The beauty of this model lies in its scalability and transparency. Unlike the guild’s local focus on 60 programmers, a tokenized train-the-trainer system can coordinate efforts across communities, regions, and even continents. Blockchain technology makes it possible to track contributions accurately and distribute rewards fairly, regardless of geographic boundaries.

AI for Us, Not Over Us

Perhaps most importantly, this tokenization model offers a pathway to ensure artificial intelligence serves collective human interests rather than concentrating power in the hands of a few tech giants. By creating economic incentives for widespread participation in digital equity work, we can build the human infrastructure needed to deploy AI tools democratically.

The guild’s original insight remains relevant: individual freelancers and small organizations can’t compete with large enterprises, but coordinated collectives can. Today’s challenge is ensuring that AI development and deployment happens through community-controlled networks rather than corporate-controlled platforms.

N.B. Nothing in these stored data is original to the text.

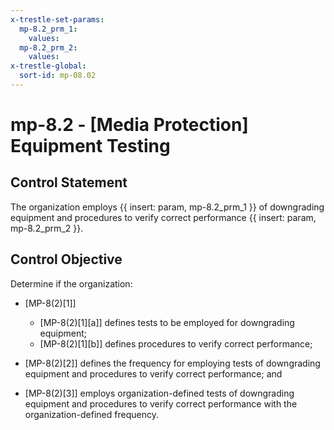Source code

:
 ```yaml
---
x-trestle-set-params:
  mp-8.2_prm_1:
    values:
  mp-8.2_prm_2:
    values:
x-trestle-global:
  sort-id: mp-08.02
---
```


# mp-8.2 - \[Media Protection\] Equipment Testing

## Control Statement

The organization employs {{ insert: param, mp-8.2_prm_1 }} of downgrading equipment and procedures to verify correct performance {{ insert: param, mp-8.2_prm_2 }}.

## Control Objective

Determine if the organization:

- \[MP-8(2)[1]\]

  - \[MP-8(2)[1][a]\] defines tests to be employed for downgrading equipment;
  - \[MP-8(2)[1][b]\] defines procedures to verify correct performance;

- \[MP-8(2)[2]\] defines the frequency for employing tests of downgrading equipment and procedures to verify correct performance; and

- \[MP-8(2)[3]\] employs organization-defined tests of downgrading equipment and procedures to verify correct performance with the organization-defined frequency.
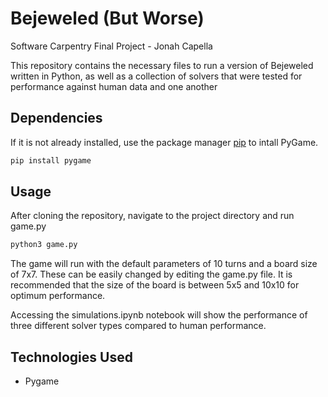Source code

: # Bejeweled (But Worse)
Software Carpentry Final Project - Jonah Capella

This repository contains the necessary files to run a version of Bejeweled written in Python, as well as a collection of solvers that were tested for performance against human data and one another

## Dependencies

If it is not already installed, use the package manager [pip](https://pip.pypa.io/en/stable/) to intall PyGame.

```bash
pip install pygame
```

## Usage

After cloning the repository, navigate to the project directory and run game.py
```bash
python3 game.py
```
The game will run with the default parameters of 10 turns and a board size of 7x7. These can be easily changed by editing the game.py file. It is recommended that the size of the board is between 5x5 and 10x10 for optimum performance.

Accessing the simulations.ipynb notebook will show the performance of three different solver types compared to human performance.

## Technologies Used
- Pygame
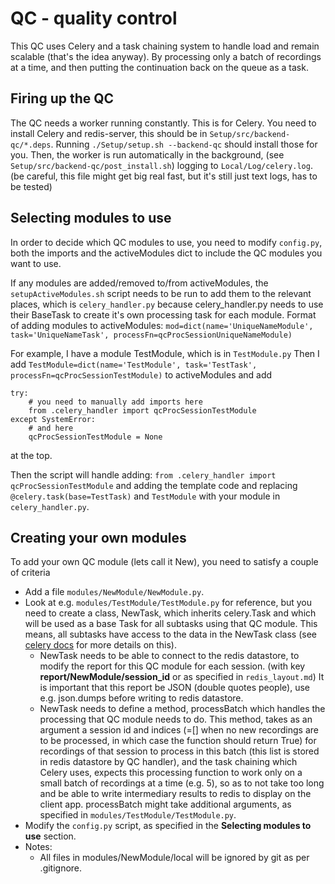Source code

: # QC - quality control

This QC uses Celery and a task chaining system to handle load and remain scalable (that's the idea anyway). By processing only a batch of recordings at a time, and then putting the continuation back on the queue as a task.

## Firing up the QC

The QC needs a worker running constantly. This is for Celery. You need to install Celery and redis-server, this should be in `Setup/src/backend-qc/*.deps`. Running `./Setup/setup.sh --backend-qc` should install those for you.
Then, the worker is run automatically in the background, (see `Setup/src/backend-qc/post_install.sh`) logging to `Local/Log/celery.log`. (be careful, this file might get big real fast, but it's still just text logs, has to be tested)

## Selecting modules to use

In order to decide which QC modules to use, you need to modify `config.py`, both the imports and the activeModules dict to include the QC modules you want to use.

If any modules are added/removed to/from activeModules, the `setupActiveModules.sh` script needs to be run to add them to the relevant places, which is `celery_handler.py` because celery_handler.py needs to use their BaseTask to create it's own processing task for each module.
Format of adding modules to activeModules:
  `mod=dict(name='UniqueNameModule', task='UniqueNameTask', processFn=qcProcSessionUniqueNameModule)`

For example, I have a module TestModule, which is in `TestModule.py`
Then I add `TestModule=dict(name='TestModule', task='TestTask', processFn=qcProcSessionTestModule)` to activeModules and add 
```
try:
    # you need to manually add imports here
    from .celery_handler import qcProcSessionTestModule
except SystemError:
    # and here
    qcProcSessionTestModule = None
```
at the top.

Then the script will handle adding: `from .celery_handler import qcProcSessionTestModule` and adding the template code and replacing `@celery.task(base=TestTask)` and `TestModule` with your module in `celery_handler.py`.


## Creating your own modules

To add your own QC module (lets call it New), you need to satisfy a couple of criteria

* Add a file `modules/NewModule/NewModule.py`.
* Look at e.g. `modules/TestModule/TestModule.py` for reference, but you need to create a class, NewTask, which inherits celery.Task and which will be used as a base Task for all subtasks using that QC module. This means, all subtasks have access to the data in the NewTask class (see [celery docs](http://docs.celeryproject.org/en/latest/userguide/tasks.html#custom-task-classes) for more details on this).
  * NewTask needs to be able to connect to the redis datastore, to modify the report for this QC module for each session. (with key **report/NewModule/session_id** or as specified in `redis_layout.md`) It is important that this report be JSON (double quotes people), use e.g. json.dumps before writing to redis datastore.
  * NewTask needs to define a method, processBatch which handles the processing that QC module needs to do. This method, takes as an argument a session id and indices (=[] when no new recordings are to be processed, in which case the function should return True) for recordings of that session to process in this batch (this list is stored in redis datastore by QC handler), and the task chaining which Celery uses, expects this processing function to work only on a small batch of recordings at a time (e.g. 5), so as to not take too long and be able to write intermediary results to redis to display on the client app. processBatch might take additional arguments, as specified in `modules/TestModule/TestModule.py`.
* Modify the `config.py` script, as specified in the **Selecting modules to use** section.
* Notes:
  * All files in modules/NewModule/local will be ignored by git as per .gitignore.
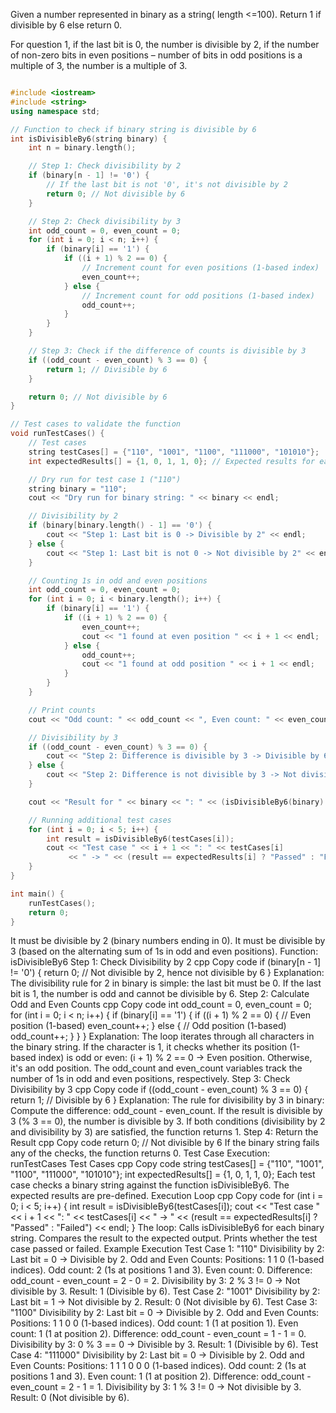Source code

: Given a number represented in binary as a string( length <=100). Return 1 if divisible by 6 else return 0.

For question 1, if the last bit is 0, the number is divisible by 2, if the number of non-zero bits in even positions – number of bits in odd positions is a multiple of 3, the number is a multiple of 3.


```cpp

#include <iostream>
#include <string>
using namespace std;

// Function to check if binary string is divisible by 6
int isDivisibleBy6(string binary) {
    int n = binary.length();

    // Step 1: Check divisibility by 2
    if (binary[n - 1] != '0') {
        // If the last bit is not '0', it's not divisible by 2
        return 0; // Not divisible by 6
    }

    // Step 2: Check divisibility by 3
    int odd_count = 0, even_count = 0;
    for (int i = 0; i < n; i++) {
        if (binary[i] == '1') {
            if ((i + 1) % 2 == 0) { 
                // Increment count for even positions (1-based index)
                even_count++;
            } else {
                // Increment count for odd positions (1-based index)
                odd_count++;
            }
        }
    }

    // Step 3: Check if the difference of counts is divisible by 3
    if ((odd_count - even_count) % 3 == 0) {
        return 1; // Divisible by 6
    }

    return 0; // Not divisible by 6
}

// Test cases to validate the function
void runTestCases() {
    // Test cases
    string testCases[] = {"110", "1001", "1100", "111000", "101010"};
    int expectedResults[] = {1, 0, 1, 1, 0}; // Expected results for each case

    // Dry run for test case 1 ("110")
    string binary = "110"; 
    cout << "Dry run for binary string: " << binary << endl;

    // Divisibility by 2
    if (binary[binary.length() - 1] == '0') {
        cout << "Step 1: Last bit is 0 -> Divisible by 2" << endl;
    } else {
        cout << "Step 1: Last bit is not 0 -> Not divisible by 2" << endl;
    }

    // Counting 1s in odd and even positions
    int odd_count = 0, even_count = 0;
    for (int i = 0; i < binary.length(); i++) {
        if (binary[i] == '1') {
            if ((i + 1) % 2 == 0) {
                even_count++;
                cout << "1 found at even position " << i + 1 << endl;
            } else {
                odd_count++;
                cout << "1 found at odd position " << i + 1 << endl;
            }
        }
    }

    // Print counts
    cout << "Odd count: " << odd_count << ", Even count: " << even_count << endl;

    // Divisibility by 3
    if ((odd_count - even_count) % 3 == 0) {
        cout << "Step 2: Difference is divisible by 3 -> Divisible by 6" << endl;
    } else {
        cout << "Step 2: Difference is not divisible by 3 -> Not divisible by 6" << endl;
    }

    cout << "Result for " << binary << ": " << (isDivisibleBy6(binary) ? "Divisible by 6" : "Not divisible by 6") << endl;

    // Running additional test cases
    for (int i = 0; i < 5; i++) {
        int result = isDivisibleBy6(testCases[i]);
        cout << "Test case " << i + 1 << ": " << testCases[i] 
             << " -> " << (result == expectedResults[i] ? "Passed" : "Failed") << endl;
    }
}

int main() {
    runTestCases();
    return 0;
}


```

It must be divisible by 2 (binary numbers ending in 0).
It must be divisible by 3 (based on the alternating sum of 1s in odd and even positions).
Function: isDivisibleBy6
Step 1: Check Divisibility by 2
cpp
Copy code
if (binary[n - 1] != '0') {
    return 0; // Not divisible by 2, hence not divisible by 6
}
Explanation:
The divisibility rule for 2 in binary is simple: the last bit must be 0.
If the last bit is 1, the number is odd and cannot be divisible by 6.
Step 2: Calculate Odd and Even Counts
cpp
Copy code
int odd_count = 0, even_count = 0;
for (int i = 0; i < n; i++) {
    if (binary[i] == '1') {
        if ((i + 1) % 2 == 0) { // Even position (1-based)
            even_count++;
        } else { // Odd position (1-based)
            odd_count++;
        }
    }
}
Explanation:
The loop iterates through all characters in the binary string.
If the character is 1, it checks whether its position (1-based index) is odd or even:
(i + 1) % 2 == 0 → Even position.
Otherwise, it's an odd position.
The odd_count and even_count variables track the number of 1s in odd and even positions, respectively.
Step 3: Check Divisibility by 3
cpp
Copy code
if ((odd_count - even_count) % 3 == 0) {
    return 1; // Divisible by 6
}
Explanation:
The rule for divisibility by 3 in binary:
Compute the difference: odd_count - even_count.
If the result is divisible by 3 (% 3 == 0), the number is divisible by 3.
If both conditions (divisibility by 2 and divisibility by 3) are satisfied, the function returns 1.
Step 4: Return the Result
cpp
Copy code
return 0; // Not divisible by 6
If the binary string fails any of the checks, the function returns 0.
Test Case Execution: runTestCases
Test Cases
cpp
Copy code
string testCases[] = {"110", "1001", "1100", "111000", "101010"};
int expectedResults[] = {1, 0, 1, 1, 0};
Each test case checks a binary string against the function isDivisibleBy6. The expected results are pre-defined.
Execution Loop
cpp
Copy code
for (int i = 0; i < 5; i++) {
    int result = isDivisibleBy6(testCases[i]);
    cout << "Test case " << i + 1 << ": " << testCases[i] 
         << " -> " << (result == expectedResults[i] ? "Passed" : "Failed") << endl;
}
The loop:
Calls isDivisibleBy6 for each binary string.
Compares the result to the expected output.
Prints whether the test case passed or failed.
Example Execution
Test Case 1: "110"
Divisibility by 2: Last bit = 0 → Divisible by 2.
Odd and Even Counts:
Positions: 1 1 0 (1-based indices).
Odd count: 2 (1s at positions 1 and 3).
Even count: 0.
Difference: odd_count - even_count = 2 - 0 = 2.
Divisibility by 3: 2 % 3 != 0 → Not divisible by 3.
Result: 1 (Divisible by 6).
Test Case 2: "1001"
Divisibility by 2: Last bit = 1 → Not divisible by 2.
Result: 0 (Not divisible by 6).
Test Case 3: "1100"
Divisibility by 2: Last bit = 0 → Divisible by 2.
Odd and Even Counts:
Positions: 1 1 0 0 (1-based indices).
Odd count: 1 (1 at position 1).
Even count: 1 (1 at position 2).
Difference: odd_count - even_count = 1 - 1 = 0.
Divisibility by 3: 0 % 3 == 0 → Divisible by 3.
Result: 1 (Divisible by 6).
Test Case 4: "111000"
Divisibility by 2: Last bit = 0 → Divisible by 2.
Odd and Even Counts:
Positions: 1 1 1 0 0 0 (1-based indices).
Odd count: 2 (1s at positions 1 and 3).
Even count: 1 (1 at position 2).
Difference: odd_count - even_count = 2 - 1 = 1.
Divisibility by 3: 1 % 3 != 0 → Not divisible by 3.
Result: 0 (Not divisible by 6).
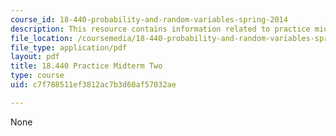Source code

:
 ```yaml
---
course_id: 18-440-probability-and-random-variables-spring-2014
description: This resource contains information related to practice midterm two.
file_location: /coursemedia/18-440-probability-and-random-variables-spring-2014/c7f788511ef3812ac7b3d60af57032ae_MIT18_440S14_prctcmdtrm2.pdf
file_type: application/pdf
layout: pdf
title: 18.440 Practice Midterm Two
type: course
uid: c7f788511ef3812ac7b3d60af57032ae

---
```

None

When people have tokenized stakes in the success of digital equity initiatives, they become invested participants rather than passive consumers. This creates the foundation for what Dr. Suarez and the Broadband Institute Foundation call “turning the digital divide into digital dividends”—transforming a problem of inequality into an opportunity for shared prosperity.

The Path Forward

The small systems guild experiment of the 1980s proved that tokenizing work contributions could create genuine worker ownership and democratic participation. The $3.1 million exit demonstrated that such models could generate real economic value. Today’s challenge is scaling these principles to address digital inequality at a global level.

By combining the guild’s tokenization insights with modern blockchain technology and a train-the-trainer approach, Community Internet is building infrastructure for collective ownership of our digital future. The goal isn’t just to bridge the digital divide, but to ensure that as we do so, we create economic structures that serve communities rather than concentrate wealth among tech oligarchs.

The choice before us is clear: we can allow AI and digital infrastructure to further concentrate power, or we can use tokenization and collective ownership to ensure these tools serve democratic purposes. The small systems guild showed it was possible in the 1980s. The question now is whether we have the collective will to scale their vision for the challenges of the 2020s and beyond.